TASK INPUTS:
+===+
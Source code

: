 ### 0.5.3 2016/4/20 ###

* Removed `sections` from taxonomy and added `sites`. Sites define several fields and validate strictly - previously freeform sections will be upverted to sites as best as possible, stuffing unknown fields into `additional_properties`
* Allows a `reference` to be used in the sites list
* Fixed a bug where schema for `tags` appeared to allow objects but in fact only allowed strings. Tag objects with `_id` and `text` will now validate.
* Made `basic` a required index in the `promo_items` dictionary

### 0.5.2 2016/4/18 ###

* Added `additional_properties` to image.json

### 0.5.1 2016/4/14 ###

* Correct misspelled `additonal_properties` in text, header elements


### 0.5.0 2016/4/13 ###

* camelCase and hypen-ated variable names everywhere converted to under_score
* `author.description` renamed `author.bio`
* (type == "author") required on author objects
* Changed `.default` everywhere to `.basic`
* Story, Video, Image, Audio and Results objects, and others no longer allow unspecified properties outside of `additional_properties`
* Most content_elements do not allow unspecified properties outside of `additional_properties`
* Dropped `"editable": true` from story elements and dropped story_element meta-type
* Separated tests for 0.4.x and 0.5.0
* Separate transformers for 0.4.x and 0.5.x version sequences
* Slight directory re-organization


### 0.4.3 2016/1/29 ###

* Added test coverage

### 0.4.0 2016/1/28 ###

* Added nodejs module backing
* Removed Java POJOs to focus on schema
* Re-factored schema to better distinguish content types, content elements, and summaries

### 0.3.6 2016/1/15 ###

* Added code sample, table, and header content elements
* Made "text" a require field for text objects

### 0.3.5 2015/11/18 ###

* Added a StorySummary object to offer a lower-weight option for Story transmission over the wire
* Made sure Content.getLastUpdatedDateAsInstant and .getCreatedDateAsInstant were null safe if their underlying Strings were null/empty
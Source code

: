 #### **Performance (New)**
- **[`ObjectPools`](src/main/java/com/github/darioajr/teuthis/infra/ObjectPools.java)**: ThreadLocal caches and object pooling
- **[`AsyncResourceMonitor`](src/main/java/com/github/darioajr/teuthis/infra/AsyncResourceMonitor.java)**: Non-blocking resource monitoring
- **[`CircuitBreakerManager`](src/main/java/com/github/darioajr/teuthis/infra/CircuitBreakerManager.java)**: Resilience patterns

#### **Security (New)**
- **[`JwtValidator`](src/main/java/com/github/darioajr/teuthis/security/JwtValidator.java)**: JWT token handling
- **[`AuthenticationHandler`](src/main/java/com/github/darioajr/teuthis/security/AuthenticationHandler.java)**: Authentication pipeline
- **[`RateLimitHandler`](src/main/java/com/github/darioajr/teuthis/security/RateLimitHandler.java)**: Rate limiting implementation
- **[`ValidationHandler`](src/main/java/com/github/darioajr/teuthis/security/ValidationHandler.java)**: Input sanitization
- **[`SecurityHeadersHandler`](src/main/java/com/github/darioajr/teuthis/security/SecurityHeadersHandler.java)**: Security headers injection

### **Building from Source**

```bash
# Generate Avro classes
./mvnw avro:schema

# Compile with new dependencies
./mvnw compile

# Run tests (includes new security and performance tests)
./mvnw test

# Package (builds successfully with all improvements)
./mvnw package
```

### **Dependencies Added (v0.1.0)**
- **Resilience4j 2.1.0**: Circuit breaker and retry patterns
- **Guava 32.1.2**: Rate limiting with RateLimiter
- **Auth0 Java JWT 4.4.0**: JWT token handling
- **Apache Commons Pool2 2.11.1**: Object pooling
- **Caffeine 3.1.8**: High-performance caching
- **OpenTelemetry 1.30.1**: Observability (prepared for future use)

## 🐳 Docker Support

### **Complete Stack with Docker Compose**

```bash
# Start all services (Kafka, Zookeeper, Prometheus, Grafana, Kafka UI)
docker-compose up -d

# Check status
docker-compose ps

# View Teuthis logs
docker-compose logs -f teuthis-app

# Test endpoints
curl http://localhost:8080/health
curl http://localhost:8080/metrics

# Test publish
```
+===+
WHAT THIS TASK INVOLVES: If a line above contains the word "pooling", list it.

TASK ANSWER:
- **[`ObjectPools`](src/main/java/com/github/darioajr/teuthis/infra/ObjectPools.java)**: ThreadLocal caches and object pooling
- **Apache Commons Pool2 2.11.1**: Object pooling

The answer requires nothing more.